Despite the fact that I'm sometimes caught off guard by these questions, anybody who truly wants to understand more about bisexuality is always welcome to start a conversation with me.
That said, I think it might be helpful to shed some light on how a bisexual marriage can work. Please note my use of the word "can." The insights I share are based on my own experiences. It's important to understand that relationships are as unique as the individuals in them, and other married bisexuals likely have their own distinct ways of making their relationships work.
Sex and Sexual Fluidity
My wife and I are both bisexual. In addition, we also both experience sexual fluidity. For those of you unfamiliar with the term, a person who's sexually fluid can feel fluctuating degrees of attraction to another gender and/or or his or her own gender at varying points in life.
So what does this mean when it comes down to sex?
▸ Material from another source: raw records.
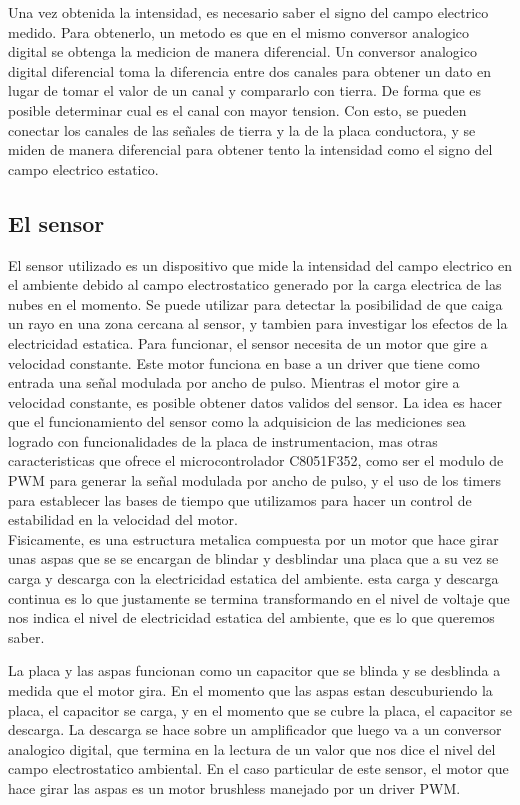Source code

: Una vez obtenida la intensidad, es necesario saber el signo del campo electrico medido. Para obtenerlo, un metodo es que en el mismo conversor analogico digital se obtenga la medicion de manera diferencial. Un conversor analogico digital diferencial toma la diferencia entre dos canales para obtener un dato en lugar de tomar el valor de un canal y compararlo con tierra. De forma que es posible determinar cual es el canal con mayor tension. Con esto, se pueden conectar los canales de las señales de tierra y la de la placa conductora, y se miden de manera diferencial para obtener tento la intensidad como el signo del campo electrico estatico.
\cite{sensorcampo}

\subsection{El sensor} %
\label{sub:el_sensor}

El sensor utilizado es un dispositivo que mide la intensidad del campo electrico en el ambiente debido al campo electrostatico generado por la carga electrica de las nubes en el momento. Se puede utilizar para detectar la posibilidad de que caiga un rayo en una zona cercana al sensor, y tambien para investigar los efectos de la electricidad estatica. Para funcionar, el sensor necesita de un motor que gire a velocidad constante. Este motor funciona en base a un driver que tiene como entrada una señal modulada por ancho de pulso.
Mientras el motor gire a velocidad constante, es posible obtener datos validos del sensor. La idea es hacer que el funcionamiento del sensor como la adquisicion de las mediciones sea logrado con funcionalidades de la placa de instrumentacion, mas otras caracteristicas que ofrece el microcontrolador C8051F352, como ser el modulo de PWM para generar la señal modulada por ancho de pulso, y el uso de los timers para establecer las bases de tiempo que utilizamos para hacer un control de estabilidad en la velocidad del motor. \\

Fisicamente, es una estructura metalica compuesta por un motor que hace girar unas aspas que se se encargan de blindar y desblindar una placa que a su vez se carga y descarga con la electricidad estatica del ambiente. esta carga y descarga continua es lo que justamente se termina transformando en el nivel de voltaje que nos indica el nivel de electricidad estatica del ambiente, que es lo que queremos saber.

La placa y las aspas funcionan como un capacitor que se blinda y se des\-blinda a medida que el motor gira. En el momento que las aspas estan descuburiendo la placa, el capacitor se carga, y en el momento que se cubre la placa, el capacitor se descarga. La descarga se hace sobre un amplificador que luego va a un conversor analogico digital, que termina en la lectura de un valor que nos dice el nivel del campo electrostatico ambiental. En el caso particular de este sensor, el motor que hace girar las aspas es un motor brushless manejado por un driver PWM.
- We enjoy each other's mind and body. Our attraction to each other's mind and body is top priority for both of us. Because we know each other through and through on both a mental and physical level, we share a deep intimacy that forms the foundation of our marriage.
- We enjoy each other's bisexuality and fluidity. I find it beautiful and exciting that my wife is attracted to other genders, and I'm fortunate that she feels the same way about me. For us, this is an integral part of who we are.
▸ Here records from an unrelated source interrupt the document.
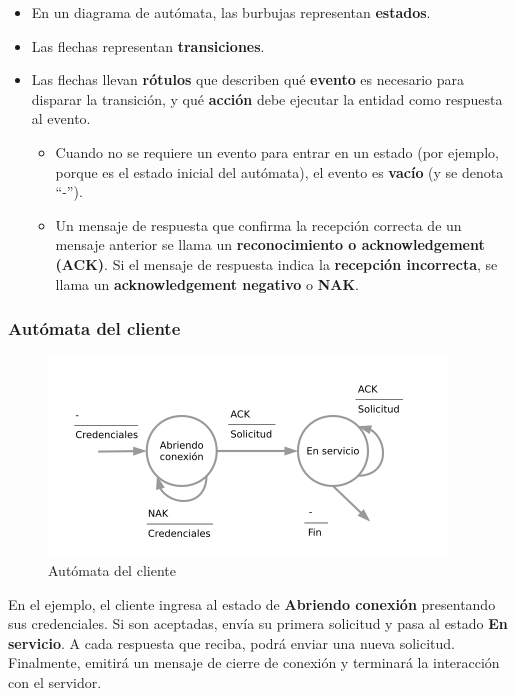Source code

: \documentclass[spanish,a4paper,]{article}
\providecommand{\tightlist}{%
  \setlength{\itemsep}{0pt}\setlength{\parskip}{0pt}}
\begin{document}
\begin{itemize}
\item
  En un diagrama de autómata, las burbujas representan \textbf{estados}.
\item
  Las flechas representan \textbf{transiciones}.
\item
  Las flechas llevan \textbf{rótulos} que describen qué \textbf{evento}
  es necesario para disparar la transición, y qué \textbf{acción} debe
  ejecutar la entidad como respuesta al evento.

  \begin{itemize}
  \tightlist
  \item
    Cuando no se requiere un evento para entrar en un estado (por
    ejemplo, porque es el estado inicial del autómata), el evento es
    \textbf{vacío} (y se denota ``-'').
  \item
    Un mensaje de respuesta que confirma la recepción correcta de un
    mensaje anterior se llama un \textbf{reconocimiento o
    acknowledgement (ACK)}. Si el mensaje de respuesta indica la
    \textbf{recepción incorrecta}, se llama un \textbf{acknowledgement
    negativo} o \textbf{NAK}.
  \end{itemize}
\end{itemize}

\hypertarget{autuxf3mata-del-cliente}{%
\subsubsection{Autómata del cliente}\label{autuxf3mata-del-cliente}}

\begin{figure}
\centering
\includegraphics{img/protocolo-cliente.png}
\caption{Autómata del cliente}
\end{figure}

En el ejemplo, el cliente ingresa al estado de \textbf{Abriendo
conexión} presentando sus credenciales. Si son aceptadas, envía su
primera solicitud y pasa al estado \textbf{En servicio}. A cada
respuesta que reciba, podrá enviar una nueva solicitud. Finalmente,
emitirá un mensaje de cierre de conexión y terminará la interacción con
el servidor.
\end{document}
- We share many of the same turn-ons. Just like in any other sexual relationship, in order for it to be successful, there has to be some common ground. We're fortunate to share a lot of common ground. Of course, our bisexuality and fluidity are important sources of pleasure to us. Additionally, we enjoy erotica, adult films and we're both into kink -- bondage, leather, latex, role-play (on condition it's all legal, consensual and safe).
- We're open to possibilities. From the moment we became a couple, we recognized stifling our bisexuality would be a recipe for disaster. We believe that being faithful to each other is an emotional and spiritual matter rather than a physical one. That's why we always consult with one another if we want to open our relationship. In addition, when we do, we're always up front to others about being married.
All of these factors together allow us to share a vast array of turn-ons. And since the mind is the most erogenous organ of all, it's safe to say our sex is nothing short of mind blowing.
Challenges and Pitfalls
We learned early on in our relationship that our bisexuality and sexual fluidity could be challenging unless we were completely open and honest to each other. Consider the following pitfalls:
- We can't compete with each other's same-sex attraction. I'm not a woman; she's not a man. One of the things that attracts us to one another is also what makes it impossible for us to be everything to each other all the time. The only way to deal with this is radical acceptance.
- Sexual fluidity can't be predicted or forced. With both of us experiencing fluidity, there are going to be times when we're out of synch. Over time, we've developed strategies for dealing with this. It starts with being honest about where we are, then finding if there's any common ground we can enjoy. If there is, we explore it. If not, we give each other the freedom to be ourselves until our cycles bring us closer together again.
- There's a risk of repression. During times when we're not in synch, we've both experienced the subconscious desire to repress our feelings so as not to hurt the other. But repression is unhealthy and can lead to stress and resentment. Over time, we've learned that it's imperative for us to acknowledge our feelings, even if that means our sex lives diverge for a while.
- Sometimes we need exclusivity. There are times when it's not good for our marriage to be open. This can be due to stress and/or external challenges, or it can be due to the fact that we simply want to be just the two of us for a while. Either of us can call for this exclusivity, and I'm proud to say both of us respect it.
Why Does It Work?
Just like any other successful relationship, our marriage is built on a deep appreciation and love of each other combined with trust and respect. Yet if I had to pinpoint the one thing that's critical to us being fully ourselves, it would have to be communication. Due to the very nature of our fluidity, patterns we develop today might not work tomorrow. But by communicating our thoughts, emotions and desires, we're able to navigate the twists and turns of our bi marriage -- and enjoy this exciting journey we're on together.